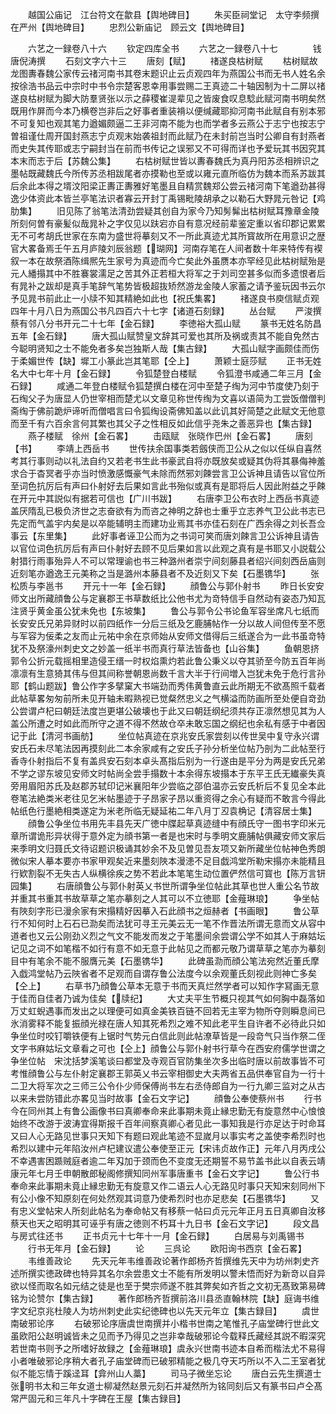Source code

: <!-- { "loadSidebar": true } -->
　　越国公庙记　江台符文在歙县【舆地碑目】
　　朱买臣祠堂记　太守李频撰在严州【舆地碑目】
　　忠烈公新庙记　顾云文【舆地碑目】

　　六艺之一録卷八十六
　　钦定四库全书
　　六艺之一録卷八十七　　　　钱唐倪涛撰
　　石刻文字六十三
　　唐刻【赋】
　　禇遂良枯树赋
　　枯树赋故龙图夀春魏公家传云禇河南书其卷末题识止云贞观四年为燕国公书而无书人姓名余按徐浩书品云中宗时中书令宗楚客恩幸用事尝赐二王真迹二十轴因制为十二屏以禇遂良枯树赋为脚大防羣贤张以示之薛稷崔湜辈见之皆废食叹息騐此赋河南书明矣然既用作屏而今本乃横卷岂非后之好事者重装褙以便缄藏耶抑河南书此赋自有别本邪不可复知也观其笔力遒媚颇逼二王非河南不能为也而学者多云燕公于志宁也按志宁曽祖谨仕周开国封燕志宁贞观末始袭祖封而此赋乃在未封前岂当时公卿自有封燕者而史失其传耶或志宁嗣封当在前而书传记之误邪又不可得而详也予爱玩其书因究其本末而志于后【苏魏公集】
　　右枯树赋世皆以夀春魏氏为真丹阳苏丞相辨识之墨帖既藏魏氏今所传苏丞相跋尾者亦摸勒也至或以雍元直所临仿为魏本而系苏跋其后余此本得之壻汶阳梁正夀正夀雅好笔墨且自精赏魏郑公尝云禇河南下笔遒劲甚得逸少体资此本皆兰亭笔法识者寡云开封丁禹锡毗陵胡承之以勒石大野晁元咎记【鸡肋集】
　　旧见陈了翁笔法清劲尝疑其创自为家今乃知髣髴出枯树赋耳豫章金陵所刻何曽有豪髪似哉晁补之字仅见以趺宕亦自有意况经前辈鉴定重以省印郡记累累无不可考胡氏世家在东南为盛世将摹刻又不一所此真迹尤其所寳故所在用意识之歴官大畧备焉壬午五月庐陵刘辰翁题【瑚网】河南存笔在人间者数十年来特传有褉叙一本在故祭酒陈缉熈先生家号为真迹而今亡矣此外虽赝本亦罕经见此枯树赋殆是元人繙搨其中不胜褰裳濡足之苦其外正若桓大将军之于刘司空甚多似而多遗恨者后有晁补之跋却是真手笔辞气笔势皆极超抜矫然游龙金陵人家蓄之请予鉴玩因书云尔予见晁书前此止一小牍不知其精絶如此也【祝氏集畧】
　　禇遂良书庾信赋贞观四年十月八日为燕国公书凡四百六十七字【诸道石刻録】
　　丛台赋
　　严浚撰蔡有邻八分书开元二十七年【金石録】
　　李徳裕大孤山赋
　　篆书无姓名防昌五年【金石録】
　　唐大孤山赋赞皇文辞其可爱也其所及祸或责其不能自免然古今聪明贤知之士不能免者多矣岂独斯人哉【集古録】
　　大孤山赋字画颇佳而伤于柔媚世传【缺】墀工小篆此岂其笔耶【仝上】
　　萧颖士庭莎赋
　　正书无姓名大中七年十月【金石録】
　　令狐楚登白楼赋
　　令狐澄书咸通二年三月【金石録】
　　咸通二年登白楼赋令狐楚撰白楼在河中至楚子绹为河中节度使乃刻于石绹父子为唐显人仍世宰相而楚尤以文章见称世传绹为文喜以语简为工尝饭僧僧判斋绹于佛前跪炉谛听而僧唱言曰令狐绹设斋佛知盖以此讥其好简楚之此赋文无他意而至千有六百余言何其繁也其父子之性相反如此信乎尧朱之善恶异也【集古録】
　　燕子楼赋　徐州【金石畧】
　　击瓯赋　张晓作巴州【金石畧】
　　唐刻【书】
　　李靖上西岳书
　　世传扶余国事类若劔侠而卫公从之似以任纵自喜然考其行事则动以礼法自约又若老书生此书豪武自将亦既放矣或疑其伪将其暴侮神羞求合于杳冥者乎亦当时愤激感慨豪气未除而然邪刘餗尝言卫公诉神且请告以官位所至词色抗厉后有声曰仆射好去后果如言此书殆似或真有是耶将后人因此附益之乎餗在开元中其説似有据若可信也【广川书跋】
　　右唐李卫公布衣时上西岳书真迹盖厌隋乱已极负济世之志奋欲有为而咨之神明之辞也士重乎立志养气卫公此书志已先定而气盖宇内矣是以卒能辅明主而建功业焉其书亦佳石刻在广西余得之刘长吾佥事云【东里集】
　　此好事者诬卫公而为之书词可笑而唐刘餗言卫公诉神且请告以官位词色抗厉后有声曰仆射好去顾不见后果如言以此观之真有是书耶又小説载公射猎行雨事殆异人不可以常理谕也书三种潞州者崇宁间刻藤县者绍兴间刻西岳庙则近刻笔亦遒逸王元美称之当是潞州本藤县者不及近刻又下矣【石墨镌华】
　　张松质与李邕书
　　开元十一年【金石録】
　　顔鲁公与郭仆射书
　　昨日长安安师文出所藏顔鲁公与定襄郡王书草数纸比公他书尤为竒特信手自然动有姿态乃知瓦注贤乎黄金虽公犹未免也【东坡集】
　　鲁公与郭令公书论鱼军容坐席凡七纸而长安安氏兄弟异财时以前四纸作一分后三纸及乞鹿脯帖作一分以故人间但传至不愿与军容为佞柔之友而止元祐中余在京师始从安师文借得后三纸遂合为一此书虽竒特犹不及祭濠州刺史文之妙盖一纸半书而真行草法皆备也【山谷集】
　　鱼朝恩挤郭令公折元载摇相里造侵王缙一时权焰熏灼若此鲁公秉义以夺其骄至今防五百年尚凛凛有生意猗其伟与但其间称誉朝恩尚数千言大半于行间増入岂犹未免于危行言孙耶【鹤山题跋】鲁公作字多擘窠大书端劲而秀伟黄鲁直云此所期无不欲髙照千载者此帖草畧匆匆前所未见开轴未暇熟视已觉粲然忠义之气横溢而防画所至处便自竒劲公尝谓卢杞曰朝廷法度岂更堪公破壊也于此又曰朝廷纲纪须共存正凛然想见其为人盖公所遭之时如此而所守之道不得不然故仓卒未敢忘国之纲纪也余私有感于中者因记于此【清河书画舫】
　　坐位帖真迹在京兆安氏家尝刻以传世吴中复守永兴谓安氏石未尽笔法因再摸刻此二本余家咸有之安氏子孙分析坐位帖乃剖为二此帖至行香寺仆射指后不复有盖呉安石刻本卓头髙指后别为一行遂由是平分为两是安氏兄弟不学之谬东坡见安师文时帖尚全尝手搨数十本余得东坡搨本于东平王氏无纎豪失真旁用眉阳苏氏及赵郡苏轼印记米襄阳年少尝临之邵伯温亦云安氏析后不复见全本此卷笔法絶类米老往见乞米帖墨迹于子昂家子昂以重资得之余心有疑而不敢言今得此帖纸色行墨絶相类遂定为米老所临无疑延祐二年八月丁丒袁桷记【清容居士集】
　　顔鲁公争坐位书用先丰县先天广徳中牒起草真迹缝中有顔氏守一图书字印米元章所谓诡形异状得于意外定为顔书第一者是也宋时与季明文鹿脯帖俱藏安师文家后来季明文归聂氏文待诏题识极诵其妙余不及见曽见吾友项又新所藏坐位帖神色秀朗微似宋人摹本要亦书家甲观矣近来墨刻陜本漫漶不足目戯鸿堂所勒宋搨亦未能精且行欵割裂不无失古人纵横徐疾之势不若此本笔笔生动位置俨然信可寳也【陈万言钘园集】
　　右唐顔鲁公与郭仆射英乂书世所谓争坐位帖此其草也世人重公名节故并重其书重其书故草草之笔亦摹刻之人其可以不立徳耶【金薤琳琅】
　　争坐帖有陜刻字形已漫余家有宋搨精好因摹入石此顔书之烜赫者【书画眼】
　　鲁公草行不知何时上石石已泐矣而法犹可寻王元美云无一笔不作晋法所谓无意而文从容中道者也又云公刚劲义烈之气文不能发而发之于笔墨间余尝谓公学不如其人于麻姑坛记见之词不如笔楷不如行有意不如无意于此帖见之而都元敬乃谓草草之笔亦为摹刻目中有笔余不能不服膺元美【石墨镌华】
　　此碑虽泐而顔公笔法宛然近董氏摩入戯鸿堂帖乃云陜省者不足观而自谓存鲁公法度今以余观董氏刻视此则神亡多矣【仝上】
　　右草书乃顔鲁公草本无意于书而天真烂然学者可以知作字冩画无意于佳而自佳者乃诚为佳矣【牍纪】
　　大丈夫平生节概只视其气如何胸中磊落如万丈虹蜺遇事而发出之以理便可如真金美铁百链不回若无主宰为物所夺则瞬息间已氷消雾释不能复振顔光禄在唐人知其死希烈之难不知此老平生自许者不必待此只如争坐位时咬钉嚼铁便有上锯时气势元白信此则此帖潦草皆是一段竒气只当作祭二侄文字书麻姑坛文章看之可也【仝上】顔鲁公与郭仆射书行草今在西安府儒学世谓之争坐位帖　宋沈括梦溪笔谈曰都堂及寺观百官防集坐次多出临时唐以前故事皆不可考惟顔鲁公与左仆射定襄郡王郭英乂书云宰相御史大夫两省五品供奉官自为一行十二卫大将军次之三师三公令仆少师保傅尚书左右丞侍郎自为一行九卿三监对之从古以来未尝防错此亦畧见当时故事【金石文字记】
　　顔鲁公奉使蔡州书
　　行书今在同州其上有鲁公画像书曰真卿奉命来此事期未竟止縁忠勤无有旋意然中心悢悢始终不改游于波涛宜得斯报千百年间察真卿心者见此一事知我是行亦足达于时命耳又曰人心无路见世事只天知下有题曰观此笔迹不显嵗月以事实考之盖使李希烈时也希烈以建中元年陷汝州卢杞建议遣公奉使至正元【宋讳贞故作正】元年八月丙戌公不幸遇害困踬贼庭者逾二年刄加于颈而色不变度无还期誓不易节盖书此以自表云靖康元年七月壬申朝散郎秘阁修撰知同州军事唐重书【金石文字记】
　　鲁公行书奉命来此事期未竟止縁忠勤无有旋意又作二语云人心无路见时事只天知宋刻同州下有公小像不知原刻在何处然观其词意乃使希烈时也亦足悲矣【石墨镌华】
　　又有忠义堂帖宋人所刻此帖名为奉命帖又有移蔡一帖曰贞元元年正月五日真卿自汝移蔡天也天之昭明其可诬乎有唐之徳则不朽耳十九日书【金石文字记】
　　段文昌与房式往还书
　　正书贞元十七年十一月【金石録】
　　白居易与刘禹锡书
　　行书无年月【金石録】
　　论
　　三呉论
　　欧阳询书西京【金石畧】
　　韦维善政论
　　先天元年韦维善政论著作郎杨齐哲撰维先天中为坊州刺史齐述所撰实徳政碑也特异其名尔余尝患文士不能有所发明以警未悟而好为新竒以自异欲以怪而取名如元结之徒是也至于樊宗师遂不胜其弊矣如齐哲之文初无髙致第易碑铭为论赞尔【集古録】
　　著作郎杨齐哲撰前洛川县丞直翰林院【缺】庭诲书维字文纪京兆杜陵人为坊州刺史此实纪徳碑也以先天元年立【集古録目】
　　虞世南破邪论序
　　右破邪论序唐虞世南撰并小楷书世南之笔惟孔子庙堂碑行世此文虽欧阳公赵明诚皆未之见而予乃得见之岂非幸哉破邪论今载释氏藏经其説不暇深究若世南书则予之所嗜好故録之【金薤琳琅】虞永兴世南书迹本自希而楷法尤不易得小者唯破邪论序稍大者孔子庙堂碑而已破邪精能之极几夺天巧所以不入二王室者犹似不能忘情于蹊迳耳【弇州山人藁】
　　司马子微坐忘论
　　唐白云先生撰道士张明书太和三年女道士柳凝然赵景元刻石并凝然所为铭同刻后又有篆书曰卢仝髙常严固元和三年凡十字碑在王屋【集古録目】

- [Problem requirements]
The task here is to output the line with "先天元年韦维善政论著作郎杨齐" and all lines after it to the end of the records above, exactly and only those.

- [Result of the exercise]
　　先天元年韦维善政论著作郎杨齐哲撰维先天中为坊州刺史齐述所撰实徳政碑也特异其名尔余尝患文士不能有所发明以警未悟而好为新竒以自异欲以怪而取名如元结之徒是也至于樊宗师遂不胜其弊矣如齐哲之文初无髙致第易碑铭为论赞尔【集古録】
　　著作郎杨齐哲撰前洛川县丞直翰林院【缺】庭诲书维字文纪京兆杜陵人为坊州刺史此实纪徳碑也以先天元年立【集古録目】
　　虞世南破邪论序
　　右破邪论序唐虞世南撰并小楷书世南之笔惟孔子庙堂碑行世此文虽欧阳公赵明诚皆未之见而予乃得见之岂非幸哉破邪论今载释氏藏经其説不暇深究若世南书则予之所嗜好故録之【金薤琳琅】虞永兴世南书迹本自希而楷法尤不易得小者唯破邪论序稍大者孔子庙堂碑而已破邪精能之极几夺天巧所以不入二王室者犹似不能忘情于蹊迳耳【弇州山人藁】
　　司马子微坐忘论
　　唐白云先生撰道士张明书太和三年女道士柳凝然赵景元刻石并凝然所为铭同刻后又有篆书曰卢仝髙常严固元和三年凡十字碑在王屋【集古録目】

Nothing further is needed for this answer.